The Math of War and Piece
In our family, “pulling an Uncle Ken” is shorthand for absentminded brilliance. The legend everyone tells begins on the way to Gettysburg, when he and Aunt Grace took Lucy and Jimmy out for a Sunday picnic.
Lucy needed a bathroom break, so Uncle Ken pulled into the overflow lot beside a Barbara Fritchie. Grace walked Lucy to the ladies’ room. Ken and Jimmy headed to the men’s room, still arguing about the rate of cannon fire and the angle of elevation needed to hit a target at distance.

They finished first. They returned to the car. They kept talking. And Uncle Ken drove off.

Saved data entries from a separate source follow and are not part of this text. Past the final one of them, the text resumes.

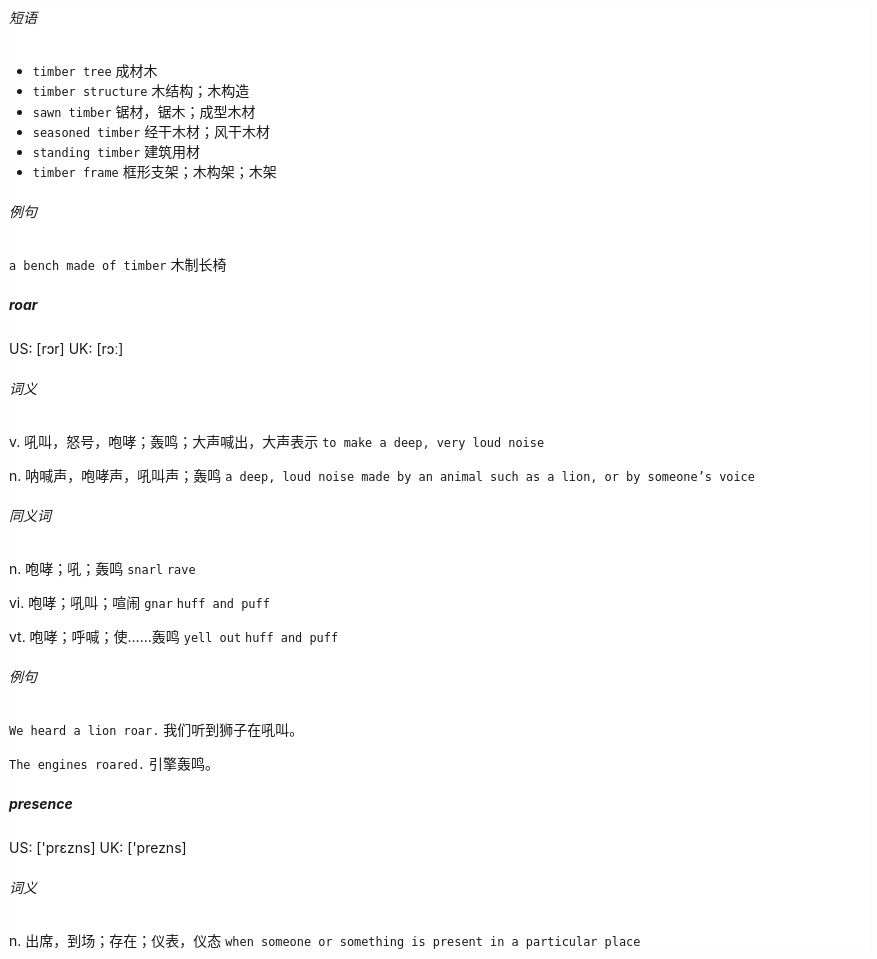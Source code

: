 
###### 短语

- `timber tree` 成材木
- `timber structure` 木结构；木构造
- `sawn timber` 锯材，锯木；成型木材
- `seasoned timber` 经干木材；风干木材
- `standing timber` 建筑用材
- `timber frame` 框形支架；木构架；木架

###### 例句

`a bench made of timber`
木制长椅


##### roar

US: [rɔr]
UK: [rɔː]

###### 词义

v. 吼叫，怒号，咆哮；轰鸣；大声喊出，大声表示
`to make a deep, very loud noise`

n. 呐喊声，咆哮声，吼叫声；轰鸣
`a deep, loud noise made by an animal such as a lion, or by someone’s voice`

###### 同义词

n. 咆哮；吼；轰鸣
`snarl` `rave`

vi. 咆哮；吼叫；喧闹
`gnar` `huff and puff`

vt. 咆哮；呼喊；使……轰鸣
`yell out` `huff and puff`


###### 例句

`We heard a lion roar.`
我们听到狮子在吼叫。

`The engines roared.`
引擎轰鸣。


##### presence

US: ['prɛzns]
UK: ['prezns]

###### 词义

n. 出席，到场；存在；仪表，仪态
`when someone or something is present in a particular place`
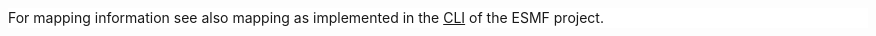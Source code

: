   </tbody>
</table>


For mapping information see also mapping as implemented in the [CLI](https://github.com/eclipse-esmf/esmf-sdk/blob/main/documentation/developer-guide/modules/tooling-guide/pages/java-aspect-tooling.adoc#mapping-aspect-models-to-asset-administration-shell-aas-submodel-templates) of the ESMF project.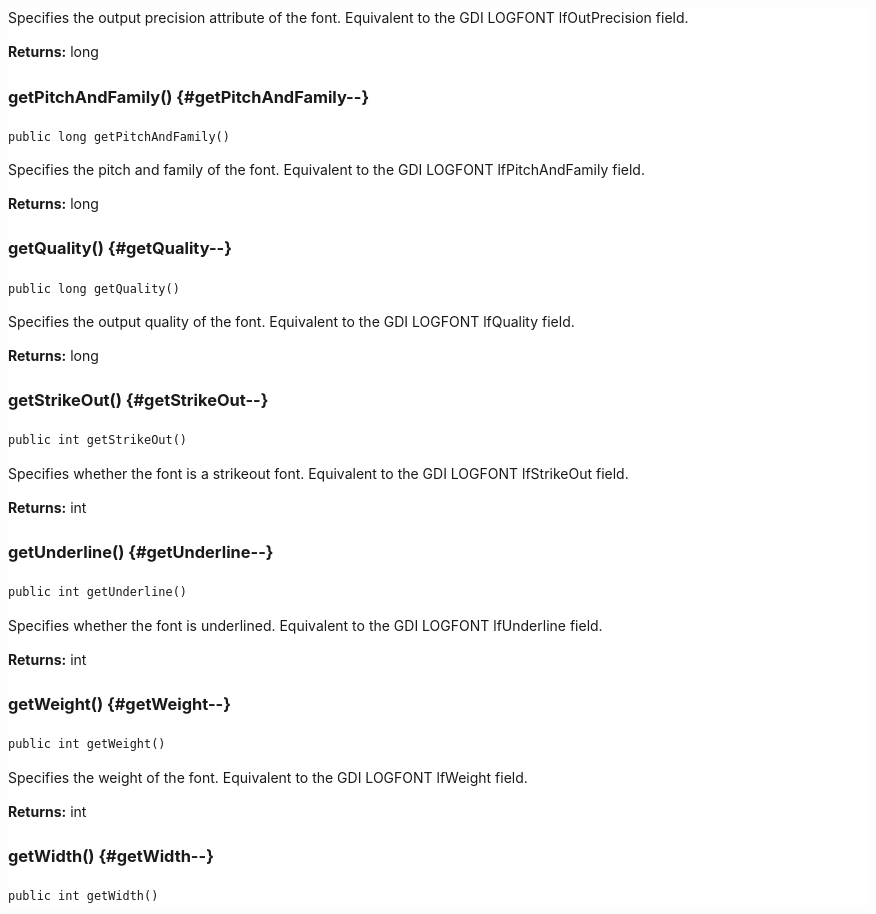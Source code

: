 
Specifies the output precision attribute of the font. Equivalent to the GDI LOGFONT lfOutPrecision field.

**Returns:**
long
### getPitchAndFamily() {#getPitchAndFamily--}
```
public long getPitchAndFamily()
```


Specifies the pitch and family of the font. Equivalent to the GDI LOGFONT lfPitchAndFamily field.

**Returns:**
long
### getQuality() {#getQuality--}
```
public long getQuality()
```


Specifies the output quality of the font. Equivalent to the GDI LOGFONT lfQuality field.

**Returns:**
long
### getStrikeOut() {#getStrikeOut--}
```
public int getStrikeOut()
```


Specifies whether the font is a strikeout font. Equivalent to the GDI LOGFONT lfStrikeOut field.

**Returns:**
int
### getUnderline() {#getUnderline--}
```
public int getUnderline()
```


Specifies whether the font is underlined. Equivalent to the GDI LOGFONT lfUnderline field.

**Returns:**
int
### getWeight() {#getWeight--}
```
public int getWeight()
```


Specifies the weight of the font. Equivalent to the GDI LOGFONT lfWeight field.

**Returns:**
int
### getWidth() {#getWidth--}
```
public int getWidth()
```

He didn’t notice his wife and daughter were missing until he started looking for a place to picnic. It took him nearly half an hour to circle back to the gas station.
That’s where the story usually ends. But my mother once told me the part that rarely gets repeated: Aunt Grace made no move to rush when he finally returned. She and Lucy finished their Barbara Fritchie lunch and a piece of strawberry pie before returning to the car. A small correction in the math of their marriage.
Image created by Bing at my prompt



You would think that Aunt Grace would have realized that once Uncle Sam gets involved in a math issue that all sense of space and time (not to mention responsibility) goes out the window.
When my brother gets involved in his cerebral activities and comes late (or doesn’t show up and all) we all roll our eyes and hopelessly say, “Well, that’s Bruce!” But it took nearly a lifetime for us to reach this level of forgiveness.
Danny, I’m glad you related to this little piece.
Very sweet, Bob. Feels like you are branching out from the family tree. Enjoy! MG
Thanks, Mark.
I got a new version of Family Tree Maker and it brought some old memories back to the fore.
What’s the latest on the children’s book?